EESA Scientists were able to use the new synchrotron Infrared Nano Spectroscopy (SINS) capability at Advanced Light Source.

Above: Diagrams of the setup of (a) the Germanium-hemisphere enhanced attenuated total reflection (Ge micro-ATR) and (b) the resonance enhanced SINS.


Berkeley Lab scientists have identified a way to use machine learning to connect fine- and large-scale measurements of shale – the most abundant sedimentary rock in the Earth’s subsurface and one known for its ability to trap fluids such as carbon dioxide and methane. Results of the research team’s recent study, “Cross-Scale Molecular Analysis of Chemical Heterogeneity in Shale Rocks,” were published in the Nature publication Scientific Reports.
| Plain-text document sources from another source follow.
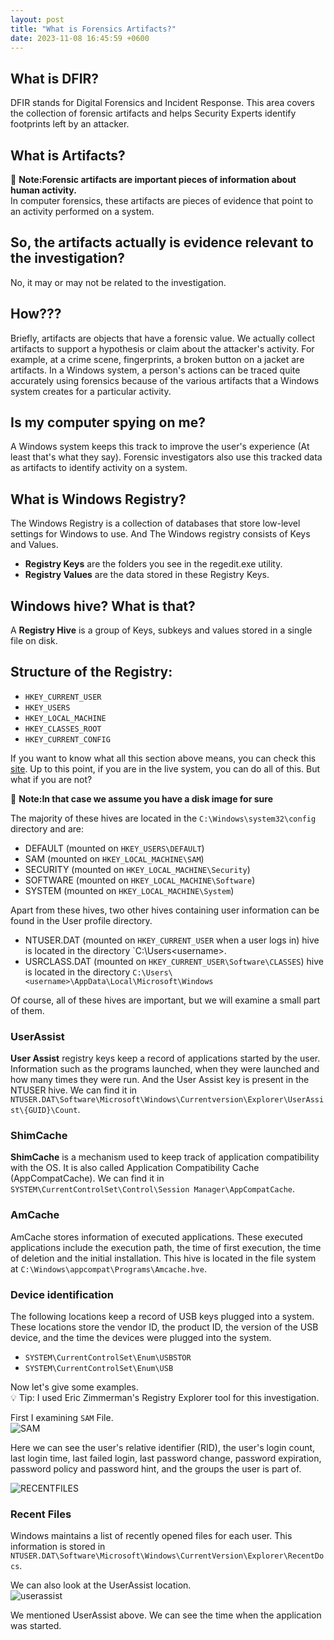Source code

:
 ```yaml
---
layout: post
title: "What is Forensics Artifacts?"
date: 2023-11-08 16:45:59 +0600
---  
```


## What is DFIR?  
DFIR stands for Digital Forensics and Incident Response. This area covers the collection of forensic artifacts and helps Security Experts identify footprints left by an attacker.  

## What is Artifacts?  
📝 **Note:Forensic artifacts are important pieces of information about human activity.**  
In computer forensics, these artifacts are pieces of evidence that point to an activity performed on a system.  
## So, the artifacts actually is evidence relevant to the investigation?  
No, it may or may not be related to the investigation.  
## How???  
Briefly, artifacts are objects that have a forensic value. We actually collect artifacts to support a hypothesis or claim about the attacker's activity. For example, at a crime scene, fingerprints, a broken button on a jacket are artifacts. In a Windows system, a person's actions can be traced quite accurately using forensics because of the various artifacts that a Windows system creates for a particular activity.  

## Is my computer spying on me?  
A Windows system keeps this track to improve the user's experience (At least that's what they say). Forensic investigators also use this tracked data as artifacts to identify activity on a system.

## What is Windows Registry?  
The Windows Registry is a collection of databases that store low-level settings for Windows to use. And The Windows registry consists of Keys and Values. 
-  **Registry Keys** are the folders you see in the regedit.exe utility.  
-  **Registry Values** are the data stored in these Registry Keys.  

## Windows hive? What is that?  
A **Registry Hive** is a group of Keys, subkeys and values stored in a single file on disk.  

## Structure of the Registry:
- `HKEY_CURRENT_USER`
- `HKEY_USERS`
- `HKEY_LOCAL_MACHINE`
- `HKEY_CLASSES_ROOT`
- `HKEY_CURRENT_CONFIG`  

If you want to know what all this section above means, you can check this [site](https://learn.microsoft.com/en-US/troubleshoot/windows-server/performance/windows-registry-advanced-users).
Up to this point, if you are in the live system, you can do all of this. But what if you are not?  

 📝 **Note:In that case we assume you have a disk image for sure**  

The majority of these hives are located in the `C:\Windows\system32\config` directory and are:
- DEFAULT (mounted on `HKEY_USERS\DEFAULT`) 
- SAM (mounted on `HKEY_LOCAL_MACHINE\SAM`)
- SECURITY (mounted on `HKEY_LOCAL_MACHINE\Security`)
- SOFTWARE (mounted on `HKEY_LOCAL_MACHINE\Software`)
- SYSTEM (mounted on `HKEY_LOCAL_MACHINE\System`)

Apart from these hives, two other hives containing user information can be found in the User profile directory.  

- NTUSER.DAT (mounted on `HKEY_CURRENT_USER` when a user logs in) hive is located in the directory `C:\Users\<username>\. 
- USRCLASS.DAT (mounted on `HKEY_CURRENT_USER\Software\CLASSES`) hive is located in the directory `C:\Users\<username>\AppData\Local\Microsoft\Windows`   

Of course, all of these hives are important, but we will examine a small part of them.  

### UserAssist  
**User Assist** registry keys keep a record of applications started by the user. Information such as the programs launched, when they were launched and how many times they were run. And the User Assist key is present in the NTUSER hive. We can find it in `NTUSER.DAT\Software\Microsoft\Windows\Currentversion\Explorer\UserAssist\{GUID}\Count`.  

### ShimCache  
**ShimCache** is a mechanism used to keep track of application compatibility with the OS. It is also called Application Compatibility Cache (AppCompatCache). We can find it in `SYSTEM\CurrentControlSet\Control\Session Manager\AppCompatCache`.  

### AmCache  
AmCache stores information of executed applications. These executed applications include the execution path, the time of first execution, the time of deletion and the initial installation. This hive is located in the file system at `C:\Windows\appcompat\Programs\Amcache.hve`.  

### Device identification  
The following locations keep a record of USB keys plugged into a system. These locations store the vendor ID, the product ID, the version of the USB device, and the time the devices were plugged into the system.  
- `SYSTEM\CurrentControlSet\Enum\USBSTOR`
- `SYSTEM\CurrentControlSet\Enum\USB`  

Now let's give some examples.  
💡 Tip: I used Eric Zimmerman's Registry Explorer tool for this investigation.  

First I examining `SAM` File.  
![SAM](https://github.com/3xg3lin/3xg3lin.github.io/assets/73038148/903080e4-0466-4e58-a175-76350dda582c)  

Here we can see the user's relative identifier (RID), the user's login count, last login time, last failed login, last password change, password expiration, password policy and password hint, and the groups the user is part of.  

![RECENTFILES](https://github.com/3xg3lin/3xg3lin.github.io/assets/73038148/9244e8d2-f014-430d-a0eb-79a984c70a42)  

### Recent Files  
Windows maintains a list of recently opened files for each user. This information is stored in `NTUSER.DAT\Software\Microsoft\Windows\CurrentVersion\Explorer\RecentDocs`.  

We can also look at the UserAssist location.  
![userassist](https://github.com/3xg3lin/3xg3lin.github.io/assets/73038148/35d42a8f-3e73-46f9-b3cc-a429a90ff978)  


We mentioned UserAssist above. We can see the time when the application was started.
Zhao Hao, a physicist, and Peter Nico, a soil and environmental biogeochemist, work within the national lab’s Earth and Environmental Sciences Area. Hao led the researchers in using molecular imaging methods based on infrared spectroscopy to observe chemical and physical diversity in shale samples. They collected chemical data at the Advanced Light Source on the scale of nanometers using synchrotron infrared Nano spectroscopy and at the millimeter scale using Germanium hemisphere infrared spectroscopy then built a machine-learning model to connect the nanoscale measurements to the millimeter scale ones.

According to Nico, the ability to characterize the chemical and physical properties of shale rock at the nanoscale level and then translate the understanding across scales is key to improving technologies that depend upon predicting the behavior of subsurface rock under various conditions.

“For technologies that require an understanding of the structure of rock – particularly how rock fractures – the more we know about this structure on a small scale, the better,” says Nico. “Because shale is associated with a number of energy production technologies, knowledge about how shale behaves under pressure and other conditions is particularly important.”

Subsurface rock is stimulated to cause fractures that enable the release of hydrocarbons, in the case of hydraulic fracturing, and heat, in the case of enhanced geothermal systems (EGS), for conversion to energy. Carbon capture and sequestration, on the other hand, relies upon subsurface rock staying sufficiently intact to prevent carbon leakage. The association between subsurface rock and energy production has made modeling subsurface rock fractures a key research focus within the Energy Geosciences Division.

Shales are sedimentary rocks made up largely of fine-grained mineral particles intermixed with organic matter. Together these form a nanoporous network giving shale its limited permeability. Hao’s team wanted to better understand the flow of fluids through this shale during energy production or weathering reactions, which requires information about shale’s nanoscale composition and mesoscale diversity. Until now it has been difficult to obtain sufficient information because of the difficulty involved with capturing ultra high-resolution images of sedimentary rock that include chemical information and are also relevant to the large scale because of the time necessary to image even small areas with nanometer resolution.  

“We were able to utilize the new synchrotron Infrared Nano Spectroscopy (SINS) capability  at the ALS and translate that information to the macroscale images taken using the Germanium hemisphere approach through the machine learning approach,” Nico says. “This allowed us to connect two methods that had previously been used  separately but not together.

Changes that occur at the nanoscale in subsurface rock do so in response to variables like temperature, pressure, or chemistry. Being able to connect the nanoscale to the macroscopic scale allows us to make better predictions about how rocks will respond in the real world as these variables change.”